*** Opening of Listed records ***

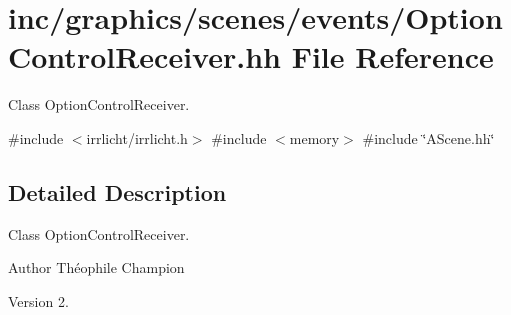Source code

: \hypertarget{OptionControlReceiver_8hh}{}\section{inc/graphics/scenes/events/\+Option\+Control\+Receiver.hh File Reference}
\label{OptionControlReceiver_8hh}


Class Option\+Control\+Receiver.  


{\ttfamily \#include $<$irrlicht/irrlicht.\+h$>$}\newline
{\ttfamily \#include $<$memory$>$}\newline
{\ttfamily \#include \char`\"{}A\+Scene.\+hh\char`\"{}}\newline


\subsection{Detailed Description}
Class Option\+Control\+Receiver. 

\begin{DoxyAuthor}{Author}
Théophile Champion 
\end{DoxyAuthor}
\begin{DoxyVersion}{Version}
2. 
\end{DoxyVersion}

*** Close of Listed records ***

**Assigned task**:
Exact copy, no pictures: reproduce every entry shown above.

**Expected output**:
Source code

: \hypertarget{OptionControlReceiver_8hh}{}\section{inc/graphics/scenes/events/\+Option\+Control\+Receiver.hh File Reference}
\label{OptionControlReceiver_8hh}


Class Option\+Control\+Receiver.  


{\ttfamily \#include $<$irrlicht/irrlicht.\+h$>$}\newline
{\ttfamily \#include $<$memory$>$}\newline
{\ttfamily \#include \char`\"{}A\+Scene.\+hh\char`\"{}}\newline


\subsection{Detailed Description}
Class Option\+Control\+Receiver. 

\begin{DoxyAuthor}{Author}
Théophile Champion 
\end{DoxyAuthor}
\begin{DoxyVersion}{Version}
2. 
\end{DoxyVersion}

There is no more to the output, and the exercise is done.